Find the number of lines below in which the word "Model" appears, and write that number only.
(RECORDS SUPPLIED begins)
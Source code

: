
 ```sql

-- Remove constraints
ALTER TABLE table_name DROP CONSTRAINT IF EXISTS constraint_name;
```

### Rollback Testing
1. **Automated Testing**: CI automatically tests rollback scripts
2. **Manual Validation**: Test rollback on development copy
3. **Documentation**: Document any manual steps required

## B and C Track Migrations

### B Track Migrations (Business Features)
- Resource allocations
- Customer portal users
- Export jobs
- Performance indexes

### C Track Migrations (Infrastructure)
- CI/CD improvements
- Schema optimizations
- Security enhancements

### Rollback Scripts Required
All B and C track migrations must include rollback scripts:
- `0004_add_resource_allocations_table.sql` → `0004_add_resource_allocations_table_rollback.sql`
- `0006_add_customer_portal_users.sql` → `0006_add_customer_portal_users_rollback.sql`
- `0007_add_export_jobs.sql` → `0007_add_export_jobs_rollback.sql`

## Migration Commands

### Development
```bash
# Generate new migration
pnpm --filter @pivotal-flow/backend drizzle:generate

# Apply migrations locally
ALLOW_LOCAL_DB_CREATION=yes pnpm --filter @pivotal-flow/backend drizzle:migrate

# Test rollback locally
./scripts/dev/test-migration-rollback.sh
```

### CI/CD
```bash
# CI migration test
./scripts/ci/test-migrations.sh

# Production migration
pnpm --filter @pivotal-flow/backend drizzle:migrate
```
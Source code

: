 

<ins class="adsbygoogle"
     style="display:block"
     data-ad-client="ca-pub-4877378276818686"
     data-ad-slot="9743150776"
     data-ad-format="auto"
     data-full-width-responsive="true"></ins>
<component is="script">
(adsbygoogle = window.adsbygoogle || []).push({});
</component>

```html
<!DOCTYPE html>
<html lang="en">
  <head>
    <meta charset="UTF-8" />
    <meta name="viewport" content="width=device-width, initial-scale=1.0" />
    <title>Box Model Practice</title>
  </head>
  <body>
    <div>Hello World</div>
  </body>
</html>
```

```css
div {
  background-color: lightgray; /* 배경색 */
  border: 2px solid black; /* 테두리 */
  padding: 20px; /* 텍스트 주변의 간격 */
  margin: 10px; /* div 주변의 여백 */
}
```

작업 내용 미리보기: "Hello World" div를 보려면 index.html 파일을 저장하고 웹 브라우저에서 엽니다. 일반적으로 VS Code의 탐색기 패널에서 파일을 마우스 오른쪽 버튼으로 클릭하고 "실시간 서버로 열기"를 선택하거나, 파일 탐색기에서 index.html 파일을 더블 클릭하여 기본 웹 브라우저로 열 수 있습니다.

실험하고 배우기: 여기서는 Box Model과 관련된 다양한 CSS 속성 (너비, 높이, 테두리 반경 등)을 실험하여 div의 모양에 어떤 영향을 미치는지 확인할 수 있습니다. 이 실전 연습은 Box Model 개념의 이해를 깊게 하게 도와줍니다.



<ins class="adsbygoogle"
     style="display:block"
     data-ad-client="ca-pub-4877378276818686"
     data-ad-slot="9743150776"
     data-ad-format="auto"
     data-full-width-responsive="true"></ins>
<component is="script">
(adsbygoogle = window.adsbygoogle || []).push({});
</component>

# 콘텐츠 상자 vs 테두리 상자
(RECORDS SUPPLIED ends)
-- ANSWER TO THIS PROBLEM --
2